Xanadu Revisited

Five lenders took control of the troubled Xanadu project at the Meadowlands complex in East Rutherford, N.J., from a group led by Colony Capital, with the hopes of finally completing it.

“This action creates a strong foundation to effect the seamless transfer of ownership in order to complete this project as quickly as possible so that it is open and flourishing as an established visitor destination in advance of the 2014 Super Bowl,” lender group spokesman Michael Beckerman told the Newark Star-Ledger. The New Meadowlands Stadium nearby is the site of the 2014 Super Bowl.

Chairman Carl Goldberg of the New Jersey Sports and Exposition Authority overseeing the Xanadu project welcomed the move.

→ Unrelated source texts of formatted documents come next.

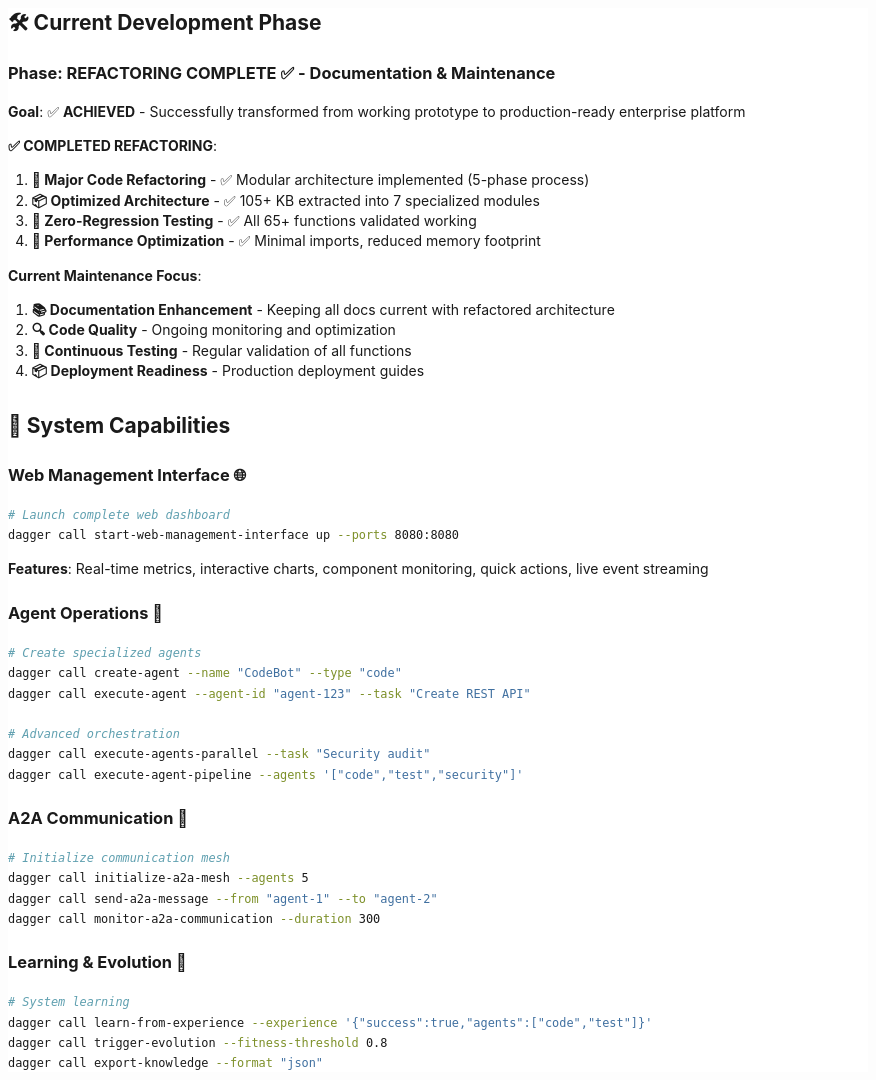## 🛠️ Current Development Phase

### Phase: REFACTORING COMPLETE ✅ - Documentation & Maintenance
**Goal**: ✅ **ACHIEVED** - Successfully transformed from working prototype to production-ready enterprise platform

**✅ COMPLETED REFACTORING**:
1. **🔧 Major Code Refactoring** - ✅ Modular architecture implemented (5-phase process)
2. **📦 Optimized Architecture** - ✅ 105+ KB extracted into 7 specialized modules
3. **🧪 Zero-Regression Testing** - ✅ All 65+ functions validated working
4. **🚀 Performance Optimization** - ✅ Minimal imports, reduced memory footprint

**Current Maintenance Focus**:
1. **📚 Documentation Enhancement** - Keeping all docs current with refactored architecture
2. **🔍 Code Quality** - Ongoing monitoring and optimization
3. **🧪 Continuous Testing** - Regular validation of all functions
4. **📦 Deployment Readiness** - Production deployment guides

## 🎯 System Capabilities

### Web Management Interface 🌐
```bash
# Launch complete web dashboard
dagger call start-web-management-interface up --ports 8080:8080
```
**Features**: Real-time metrics, interactive charts, component monitoring, quick actions, live event streaming

### Agent Operations 🤖
```bash
# Create specialized agents
dagger call create-agent --name "CodeBot" --type "code"
dagger call execute-agent --agent-id "agent-123" --task "Create REST API"

# Advanced orchestration
dagger call execute-agents-parallel --task "Security audit"
dagger call execute-agent-pipeline --agents '["code","test","security"]'
```

### A2A Communication 🔗
```bash
# Initialize communication mesh
dagger call initialize-a2a-mesh --agents 5
dagger call send-a2a-message --from "agent-1" --to "agent-2"
dagger call monitor-a2a-communication --duration 300
```

### Learning & Evolution 🧠
```bash
# System learning
dagger call learn-from-experience --experience '{"success":true,"agents":["code","test"]}'
dagger call trigger-evolution --fitness-threshold 0.8
dagger call export-knowledge --format "json"
```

“The New Jersey Sports & Exposition Authority and the Governor’s Advisory Commission will continue to work with the banks as there are a number of interested parties in the property,” Goldberg said in a statement cited by the Star-Ledger. “All interested involved wish to see the most qualified party selected to complete and open the project.”

New Jersey Gov. Chris Christie and other officials have made it clear they want the project finished, and the commission has reportedly been talking to two developers to see that it happens: Canadian conglomerate Triple Five Group and Related Companies mogul Stephen Ross.

The $2 billion Xanadu was originally envisioned to feature an indoor ski slope, skydiving wind tunnels, theatre, the country’s tallest Ferris wheel and hundreds of retail shops. The down economy threw a wrench into Colony’s plans, with an affiliate of bankrupt Lehman Brothers cutting off promised construction funds. From there, alternate financing options dried up and work halted.

The new financing group, which includes Credit Suisse Group AG and Capmark Financial Group, is reportedly required to fast track completion of the project, and said it is negotiating with “several” entertainment and retail operators to resurrect Xanadu.